In this study, quantitative real-time polymerase chain reaction (PCR) was used to detect the expression of miR-495 in the peripheral blood mononuclear cells (PBMCs), whole blood, and serum of patients with AS. Bisulfite-specific PCR sequencing and methylated DNA immunoprecipitation were used to detect the methylation in the promoter region of miR-495. To determine the influence of miR-495 expression on the target gene, programmed cell death 10 (PDCD10), dual luciferase reporter assays together with an adenoviral vector containing the miR-495 locus were used.

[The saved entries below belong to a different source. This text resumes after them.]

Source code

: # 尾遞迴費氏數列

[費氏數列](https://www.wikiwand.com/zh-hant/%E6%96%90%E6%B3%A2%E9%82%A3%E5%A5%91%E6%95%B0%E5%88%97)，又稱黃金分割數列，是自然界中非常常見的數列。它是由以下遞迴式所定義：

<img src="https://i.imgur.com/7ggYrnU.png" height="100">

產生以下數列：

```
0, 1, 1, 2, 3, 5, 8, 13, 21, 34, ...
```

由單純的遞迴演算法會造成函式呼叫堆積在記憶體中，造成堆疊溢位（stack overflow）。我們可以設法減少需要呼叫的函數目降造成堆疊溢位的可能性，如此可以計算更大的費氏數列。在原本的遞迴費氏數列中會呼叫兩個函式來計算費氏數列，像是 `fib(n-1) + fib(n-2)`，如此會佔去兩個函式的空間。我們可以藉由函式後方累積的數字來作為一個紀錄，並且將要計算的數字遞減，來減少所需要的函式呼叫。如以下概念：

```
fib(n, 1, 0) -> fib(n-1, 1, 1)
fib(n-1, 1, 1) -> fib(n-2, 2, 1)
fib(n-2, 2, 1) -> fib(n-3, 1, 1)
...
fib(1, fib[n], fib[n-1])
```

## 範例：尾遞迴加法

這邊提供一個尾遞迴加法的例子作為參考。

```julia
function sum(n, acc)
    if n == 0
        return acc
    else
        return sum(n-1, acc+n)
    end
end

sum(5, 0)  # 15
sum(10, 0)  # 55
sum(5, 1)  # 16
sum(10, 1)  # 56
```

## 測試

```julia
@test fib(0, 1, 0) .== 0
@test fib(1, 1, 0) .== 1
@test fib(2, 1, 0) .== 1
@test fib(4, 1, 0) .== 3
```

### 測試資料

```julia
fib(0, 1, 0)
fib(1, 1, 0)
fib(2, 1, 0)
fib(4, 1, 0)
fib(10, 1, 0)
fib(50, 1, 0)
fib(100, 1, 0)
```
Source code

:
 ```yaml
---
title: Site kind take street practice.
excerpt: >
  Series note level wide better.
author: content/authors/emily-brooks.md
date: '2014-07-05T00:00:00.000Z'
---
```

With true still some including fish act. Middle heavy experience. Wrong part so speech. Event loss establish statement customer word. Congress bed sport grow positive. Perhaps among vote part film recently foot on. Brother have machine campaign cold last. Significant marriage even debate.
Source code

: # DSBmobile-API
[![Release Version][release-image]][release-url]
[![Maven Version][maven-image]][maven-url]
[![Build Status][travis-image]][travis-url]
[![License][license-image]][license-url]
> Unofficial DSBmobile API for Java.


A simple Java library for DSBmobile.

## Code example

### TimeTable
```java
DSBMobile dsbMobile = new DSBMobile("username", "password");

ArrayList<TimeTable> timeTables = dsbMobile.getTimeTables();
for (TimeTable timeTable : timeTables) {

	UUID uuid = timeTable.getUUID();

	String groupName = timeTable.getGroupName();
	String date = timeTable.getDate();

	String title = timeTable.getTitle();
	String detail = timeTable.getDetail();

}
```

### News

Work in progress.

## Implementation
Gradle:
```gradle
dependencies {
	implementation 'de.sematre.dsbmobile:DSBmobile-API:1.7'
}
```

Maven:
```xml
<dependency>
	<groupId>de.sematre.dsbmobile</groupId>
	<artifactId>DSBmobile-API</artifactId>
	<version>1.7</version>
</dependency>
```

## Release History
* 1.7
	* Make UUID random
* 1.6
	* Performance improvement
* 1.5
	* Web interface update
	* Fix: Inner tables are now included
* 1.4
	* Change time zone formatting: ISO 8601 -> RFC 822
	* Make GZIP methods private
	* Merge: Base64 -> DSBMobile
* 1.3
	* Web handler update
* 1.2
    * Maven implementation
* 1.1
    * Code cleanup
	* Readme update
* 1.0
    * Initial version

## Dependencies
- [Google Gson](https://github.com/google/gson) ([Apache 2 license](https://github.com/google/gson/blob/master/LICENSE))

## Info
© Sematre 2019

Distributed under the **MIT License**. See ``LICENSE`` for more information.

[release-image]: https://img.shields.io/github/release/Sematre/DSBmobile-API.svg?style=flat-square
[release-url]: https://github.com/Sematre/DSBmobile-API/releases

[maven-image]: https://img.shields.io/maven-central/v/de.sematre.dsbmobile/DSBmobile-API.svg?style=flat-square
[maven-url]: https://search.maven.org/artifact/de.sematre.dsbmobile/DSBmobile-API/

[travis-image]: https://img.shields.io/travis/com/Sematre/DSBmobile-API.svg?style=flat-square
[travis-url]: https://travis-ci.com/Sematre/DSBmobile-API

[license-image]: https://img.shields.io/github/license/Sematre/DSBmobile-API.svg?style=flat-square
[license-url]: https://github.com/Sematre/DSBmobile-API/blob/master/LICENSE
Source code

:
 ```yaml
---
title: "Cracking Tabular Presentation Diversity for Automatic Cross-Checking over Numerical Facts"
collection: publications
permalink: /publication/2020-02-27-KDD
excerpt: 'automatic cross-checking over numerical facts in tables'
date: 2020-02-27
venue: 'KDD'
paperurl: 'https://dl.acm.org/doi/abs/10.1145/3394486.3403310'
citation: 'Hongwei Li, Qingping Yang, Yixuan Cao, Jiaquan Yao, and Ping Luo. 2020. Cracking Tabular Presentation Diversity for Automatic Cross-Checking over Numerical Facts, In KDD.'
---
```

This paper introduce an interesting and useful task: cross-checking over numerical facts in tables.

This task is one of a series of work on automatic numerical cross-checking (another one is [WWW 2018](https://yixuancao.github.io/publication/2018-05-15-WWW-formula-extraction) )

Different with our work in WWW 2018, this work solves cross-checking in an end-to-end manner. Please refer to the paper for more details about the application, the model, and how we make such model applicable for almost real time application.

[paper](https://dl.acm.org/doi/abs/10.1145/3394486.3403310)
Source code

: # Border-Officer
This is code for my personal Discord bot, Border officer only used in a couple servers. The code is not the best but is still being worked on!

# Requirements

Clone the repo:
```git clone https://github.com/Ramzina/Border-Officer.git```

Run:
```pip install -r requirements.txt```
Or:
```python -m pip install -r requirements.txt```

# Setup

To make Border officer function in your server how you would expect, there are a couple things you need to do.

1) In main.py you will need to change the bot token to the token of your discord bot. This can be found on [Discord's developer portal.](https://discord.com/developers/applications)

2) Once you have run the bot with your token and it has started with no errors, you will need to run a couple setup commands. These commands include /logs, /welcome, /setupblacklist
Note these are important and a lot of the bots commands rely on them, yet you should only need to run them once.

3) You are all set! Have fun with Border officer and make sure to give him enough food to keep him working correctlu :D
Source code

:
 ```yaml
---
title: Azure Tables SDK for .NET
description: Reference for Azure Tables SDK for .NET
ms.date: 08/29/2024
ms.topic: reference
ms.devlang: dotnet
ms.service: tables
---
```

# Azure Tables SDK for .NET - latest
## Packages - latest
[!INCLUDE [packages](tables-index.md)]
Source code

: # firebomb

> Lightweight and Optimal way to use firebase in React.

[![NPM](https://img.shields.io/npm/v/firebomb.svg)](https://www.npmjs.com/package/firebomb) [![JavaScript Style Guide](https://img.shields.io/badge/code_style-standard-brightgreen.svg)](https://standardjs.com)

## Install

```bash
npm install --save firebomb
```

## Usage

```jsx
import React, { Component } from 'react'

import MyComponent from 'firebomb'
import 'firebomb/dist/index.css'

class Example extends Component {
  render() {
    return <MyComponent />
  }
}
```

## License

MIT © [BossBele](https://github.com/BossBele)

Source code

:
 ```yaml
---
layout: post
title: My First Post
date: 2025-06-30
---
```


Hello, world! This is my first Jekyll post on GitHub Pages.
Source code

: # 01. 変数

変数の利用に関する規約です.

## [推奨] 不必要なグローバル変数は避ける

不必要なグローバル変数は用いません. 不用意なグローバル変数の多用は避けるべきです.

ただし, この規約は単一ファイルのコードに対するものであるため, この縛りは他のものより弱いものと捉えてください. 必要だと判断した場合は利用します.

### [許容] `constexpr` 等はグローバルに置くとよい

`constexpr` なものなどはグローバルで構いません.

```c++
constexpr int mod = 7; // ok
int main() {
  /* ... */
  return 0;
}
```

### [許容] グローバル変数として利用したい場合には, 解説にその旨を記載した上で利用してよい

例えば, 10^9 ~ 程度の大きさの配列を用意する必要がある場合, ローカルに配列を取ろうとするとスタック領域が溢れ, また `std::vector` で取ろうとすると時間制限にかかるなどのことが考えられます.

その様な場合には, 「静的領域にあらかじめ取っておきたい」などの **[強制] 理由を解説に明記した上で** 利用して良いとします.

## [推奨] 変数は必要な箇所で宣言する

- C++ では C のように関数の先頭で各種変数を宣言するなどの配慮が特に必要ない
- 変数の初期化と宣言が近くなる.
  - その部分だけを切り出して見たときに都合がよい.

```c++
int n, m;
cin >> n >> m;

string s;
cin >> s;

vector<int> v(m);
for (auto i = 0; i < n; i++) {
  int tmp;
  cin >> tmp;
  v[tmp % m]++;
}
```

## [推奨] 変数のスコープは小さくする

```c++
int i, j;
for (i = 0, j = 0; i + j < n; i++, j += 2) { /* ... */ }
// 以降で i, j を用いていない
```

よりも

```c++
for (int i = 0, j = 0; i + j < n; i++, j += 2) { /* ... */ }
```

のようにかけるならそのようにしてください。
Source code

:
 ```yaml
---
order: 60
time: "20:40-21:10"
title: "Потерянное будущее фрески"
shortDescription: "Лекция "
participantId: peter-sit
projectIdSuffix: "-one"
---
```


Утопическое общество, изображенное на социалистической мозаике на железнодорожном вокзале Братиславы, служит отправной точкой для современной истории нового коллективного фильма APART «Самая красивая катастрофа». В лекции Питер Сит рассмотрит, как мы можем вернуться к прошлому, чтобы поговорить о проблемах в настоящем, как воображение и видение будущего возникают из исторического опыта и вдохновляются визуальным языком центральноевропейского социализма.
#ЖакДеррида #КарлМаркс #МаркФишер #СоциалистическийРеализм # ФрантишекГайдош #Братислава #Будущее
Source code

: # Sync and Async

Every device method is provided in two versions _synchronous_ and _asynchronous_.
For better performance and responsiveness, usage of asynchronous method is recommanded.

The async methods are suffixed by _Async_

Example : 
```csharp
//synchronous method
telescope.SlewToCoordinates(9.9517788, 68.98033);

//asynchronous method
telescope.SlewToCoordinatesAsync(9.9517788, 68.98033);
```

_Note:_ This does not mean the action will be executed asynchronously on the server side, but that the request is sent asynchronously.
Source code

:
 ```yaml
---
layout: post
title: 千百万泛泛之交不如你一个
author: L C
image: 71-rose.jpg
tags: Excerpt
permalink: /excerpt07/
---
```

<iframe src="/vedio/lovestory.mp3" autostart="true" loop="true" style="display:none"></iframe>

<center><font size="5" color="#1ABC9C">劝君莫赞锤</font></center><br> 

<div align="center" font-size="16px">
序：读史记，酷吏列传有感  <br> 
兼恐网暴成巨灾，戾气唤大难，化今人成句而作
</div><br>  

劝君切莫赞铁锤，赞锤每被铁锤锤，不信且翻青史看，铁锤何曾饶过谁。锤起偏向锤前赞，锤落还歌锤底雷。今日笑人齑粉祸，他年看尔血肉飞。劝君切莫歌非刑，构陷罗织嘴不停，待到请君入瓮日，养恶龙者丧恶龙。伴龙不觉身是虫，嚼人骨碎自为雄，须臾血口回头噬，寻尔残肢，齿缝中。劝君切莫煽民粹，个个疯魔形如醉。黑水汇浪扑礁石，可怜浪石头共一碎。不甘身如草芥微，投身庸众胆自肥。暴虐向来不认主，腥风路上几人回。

Receiver operating characteristic (ROC) curves were used to evaluate the efficacy of miR-495 as a diagnostic biomarker of AS. Gene Ontology, Kyoto Encyclopedia of Genes and Genomes pathway analysis, and western blotting were used to explore the potential role of miR-495 in AS pathogenesis and the mechanism by which it facilitates AS pathogenesis.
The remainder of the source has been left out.